No sense left at Nichols trial

We used to have a lot of things that we don't have any more. I wonder why they just up and disappeared.

Think about it.

Take rolling stores, for instance. We used to have rolling stores in the South. It was usually a small bus, or maybe a large van - my memory is a little cloudy on the issue - but it would come around our neighborhood every so often and folks could buy whatever there was to buy: Bobbie pins, hair brushes, pie pans, socks - all manner of odds and ends. My Uncle Butch sold Watkins salve out of his. Rolling stores were very convenient because they saved your mama a trip to the dime store.

Come to think of it, I don't think we have dime stores anymore, either. I am not sure about Bobbie pins.

I don't think we have punch boards, either. In fact, I wonder how many folks even remember punch boards or know what they were.
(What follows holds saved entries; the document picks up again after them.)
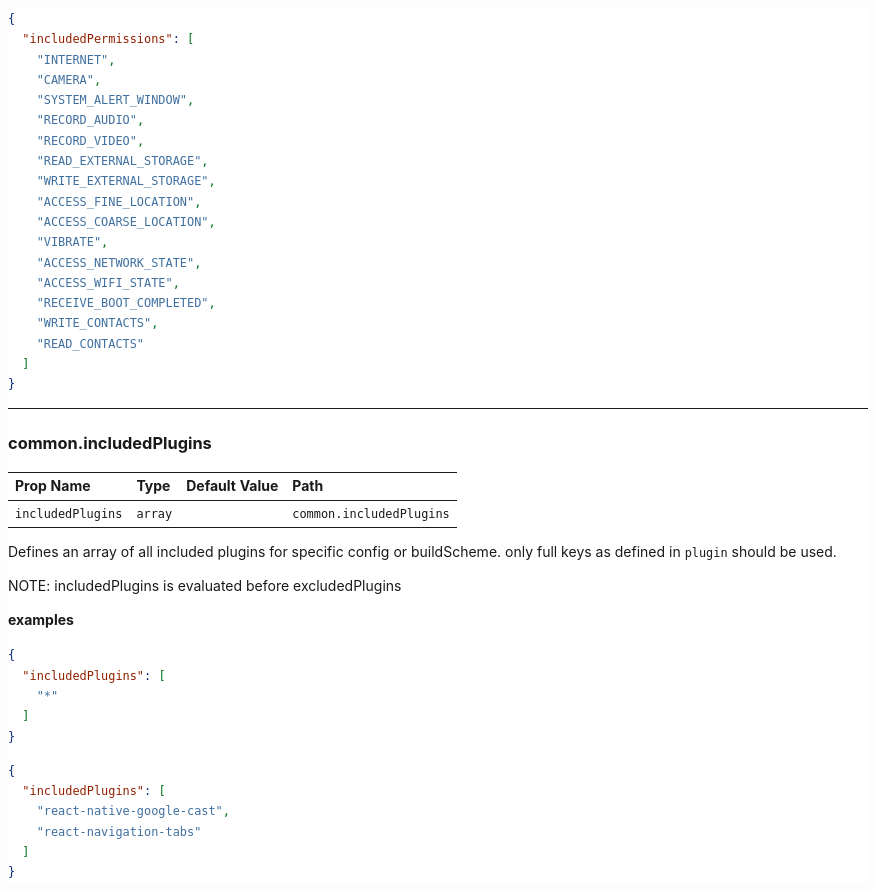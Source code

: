 

```json
{
  "includedPermissions": [
    "INTERNET",
    "CAMERA",
    "SYSTEM_ALERT_WINDOW",
    "RECORD_AUDIO",
    "RECORD_VIDEO",
    "READ_EXTERNAL_STORAGE",
    "WRITE_EXTERNAL_STORAGE",
    "ACCESS_FINE_LOCATION",
    "ACCESS_COARSE_LOCATION",
    "VIBRATE",
    "ACCESS_NETWORK_STATE",
    "ACCESS_WIFI_STATE",
    "RECEIVE_BOOT_COMPLETED",
    "WRITE_CONTACTS",
    "READ_CONTACTS"
  ]
}
```




---





### common.includedPlugins


| Prop Name | Type | Default Value | Path |
| :----- | :----- | :---- | :---- |
| `includedPlugins` | `array` |  | `common.includedPlugins` |

Defines an array of all included plugins for specific config or buildScheme. only full keys as defined in `plugin` should be used.

NOTE: includedPlugins is evaluated before excludedPlugins

**examples**


```json
{
  "includedPlugins": [
    "*"
  ]
}
```



```json
{
  "includedPlugins": [
    "react-native-google-cast",
    "react-navigation-tabs"
  ]
}
```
You'd find them on the counter, from time to time, of country stores. In the pre-lottery days they were about the only shot a respectable citizen had at gambling. You paid a quarter and punched out a number - or pulled a tab - and if there was a prize behind your number, you won the prize. Sometimes there was a sign on the punch board indicating that the proceeds went to charity, but my daddy always insisted that the only charities the punch boards ever benefitted were the proprietors of the store.

Anyway, I don't think we have them anymore.

We also don't have shoe trees or nylon stockings worn with garter belts or insurance agents that come by to collect premiums on Saturday mornings. We also don't have quarter-a-gallon gasoline or penny candy.

I suppose we can do pretty well without rolling stores or punch boards or garter belts - and goodness knows we don't need Saturday morning bill collectors - or shoe trees. But we've also said goodbye to something else that we really do miss, even more than we miss quarter-a-gallon gas.

We don't seem to have common sense in society anymore. Common sense is rarer than Bobbie pins and Watkins salve.

Take our legal system, for instance. I am speaking now of the Brian Nichols case.

Thirty-one months ago, Brian Nichols, who was already standing trial for rape and false imprisonment, allegedly went on a rampage, overpowered the lone police officer assigned to guard him and allegedly killed four people: Judge Rowland Barnes, court reporter Julie Brandau, Deputy Sheriff Hoyt Teasley and U.S. customs agent David Wilhelm.

We have to say allegedly in the newspaper to keep from getting sued, I think, but that is another prime example of the disappearance of common sense from society, because there were dozens of witnesses to the first three murders.

And for the record, the police officer Nichols allegedly overpowered was a 51-year-old female who is 62 inches tall. (Nichols was 34 at the time, a former college football player in top physical condition.) The deputy had to remove Nichols' handcuffs so he could change out of his orange prison jumpsuit. Don't want the jury to be prejudiced against an alleged rapist, you know.

See what I mean about common sense, or the lack thereof?

He allegedly overpowered the deputy, took her gun, then allegedly overpowered another deputy, taking his gun, and entered Judge Barnes' courtroom. Nichols allegedly shot him in the back of the head, then turned the gun on Julie Brandau and killed her and Deputy Teasley as he left the courtroom. During the ensuing manhunt, which made world news, Nichols allegedly pistol-whipped an Atlanta news reporter, hijacked his car and killed David Wilhelm.

After more than two years, Brian Nichols was finally brought to trial this week. After two years, the families of Barnes, Brandau, Teasley and Wilhelm would have an opportunity to see justice served.

But now the trial is on hold again because the state has not provided enough funds for Nichols' defense.

We the people have only provided $1.2 million for Nichols' defense so far, and everybody knows that's nowhere near enough money. One point two million dollars. Let that roll around in your head a while. For the defense of a man who allegedly killed three people in front of a courtroom full of spectators. Earlier this week, a state judge ordered the Public Defender's Council to pony up another half-million or so - so that Nichols' lead attorney can be paid $175 an hour - nearly twice the normal $95 an hour the state pays.

Now the presiding judge has recused himself and, once again, justice has ground to a halt while we try to get up some more money for Brian Nichols' defense.

In the Sixth Amendment to the Constitution, our Founding Fathers assured that "In all criminal prosecutions, the accused shall enjoy the right to a speedy and public trial ... and to have the Assistance of Counsel for his defense."

I bet they didn't think it would ever come to this.

Of course, back then we still had common sense, didn't we? Reckon when it just up and disappeared?